Repeat the records below verbatim and include no pictures.

(Document images with source code)

● ● ● ●

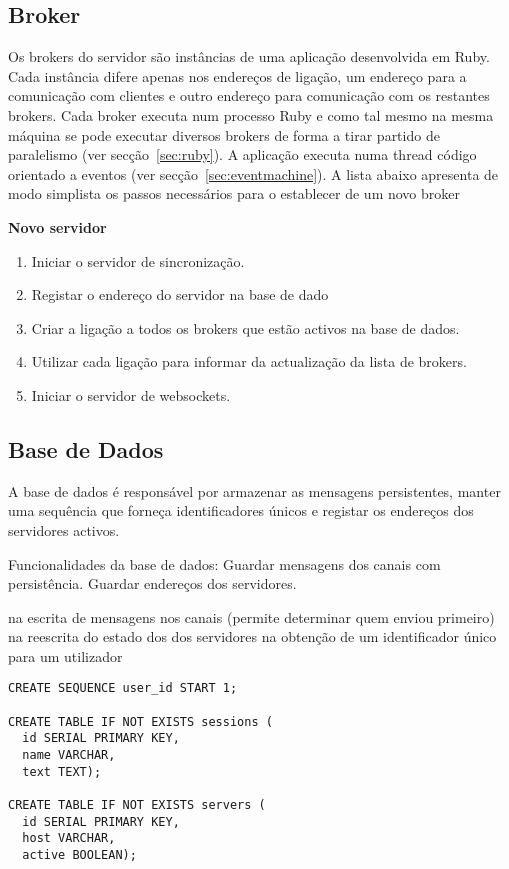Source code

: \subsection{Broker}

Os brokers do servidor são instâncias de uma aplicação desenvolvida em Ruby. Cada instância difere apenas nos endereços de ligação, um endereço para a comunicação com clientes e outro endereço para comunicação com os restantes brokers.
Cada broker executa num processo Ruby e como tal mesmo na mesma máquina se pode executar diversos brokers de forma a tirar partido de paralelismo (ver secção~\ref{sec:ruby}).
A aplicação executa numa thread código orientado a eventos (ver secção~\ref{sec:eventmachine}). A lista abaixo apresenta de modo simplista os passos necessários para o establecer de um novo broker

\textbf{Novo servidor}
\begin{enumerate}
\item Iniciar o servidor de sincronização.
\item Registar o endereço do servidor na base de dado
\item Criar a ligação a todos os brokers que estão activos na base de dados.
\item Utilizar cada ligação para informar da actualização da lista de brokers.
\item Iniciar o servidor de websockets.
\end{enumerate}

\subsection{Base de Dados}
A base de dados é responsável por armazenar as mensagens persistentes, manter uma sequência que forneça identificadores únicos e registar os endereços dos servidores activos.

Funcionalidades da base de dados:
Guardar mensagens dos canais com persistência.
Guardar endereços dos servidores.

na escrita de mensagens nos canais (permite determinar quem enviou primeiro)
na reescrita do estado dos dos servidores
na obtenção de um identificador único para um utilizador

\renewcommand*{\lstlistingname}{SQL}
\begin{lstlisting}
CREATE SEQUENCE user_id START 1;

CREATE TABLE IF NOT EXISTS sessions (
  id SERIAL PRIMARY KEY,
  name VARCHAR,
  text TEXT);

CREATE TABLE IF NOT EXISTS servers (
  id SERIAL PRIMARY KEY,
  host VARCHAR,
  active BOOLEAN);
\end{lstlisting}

● ● ● ●

◆ **Result of the exercise**
Source code

: \subsection{Broker}

Os brokers do servidor são instâncias de uma aplicação desenvolvida em Ruby. Cada instância difere apenas nos endereços de ligação, um endereço para a comunicação com clientes e outro endereço para comunicação com os restantes brokers.
Cada broker executa num processo Ruby e como tal mesmo na mesma máquina se pode executar diversos brokers de forma a tirar partido de paralelismo (ver secção~\ref{sec:ruby}).
A aplicação executa numa thread código orientado a eventos (ver secção~\ref{sec:eventmachine}). A lista abaixo apresenta de modo simplista os passos necessários para o establecer de um novo broker

\textbf{Novo servidor}
\begin{enumerate}
\item Iniciar o servidor de sincronização.
\item Registar o endereço do servidor na base de dado
\item Criar a ligação a todos os brokers que estão activos na base de dados.
\item Utilizar cada ligação para informar da actualização da lista de brokers.
\item Iniciar o servidor de websockets.
\end{enumerate}

\subsection{Base de Dados}
A base de dados é responsável por armazenar as mensagens persistentes, manter uma sequência que forneça identificadores únicos e registar os endereços dos servidores activos.

Funcionalidades da base de dados:
Guardar mensagens dos canais com persistência.
Guardar endereços dos servidores.

na escrita de mensagens nos canais (permite determinar quem enviou primeiro)
na reescrita do estado dos dos servidores
na obtenção de um identificador único para um utilizador

\renewcommand*{\lstlistingname}{SQL}
\begin{lstlisting}
CREATE SEQUENCE user_id START 1;

CREATE TABLE IF NOT EXISTS sessions (
  id SERIAL PRIMARY KEY,
  name VARCHAR,
  text TEXT);

CREATE TABLE IF NOT EXISTS servers (
  id SERIAL PRIMARY KEY,
  host VARCHAR,
  active BOOLEAN);
\end{lstlisting}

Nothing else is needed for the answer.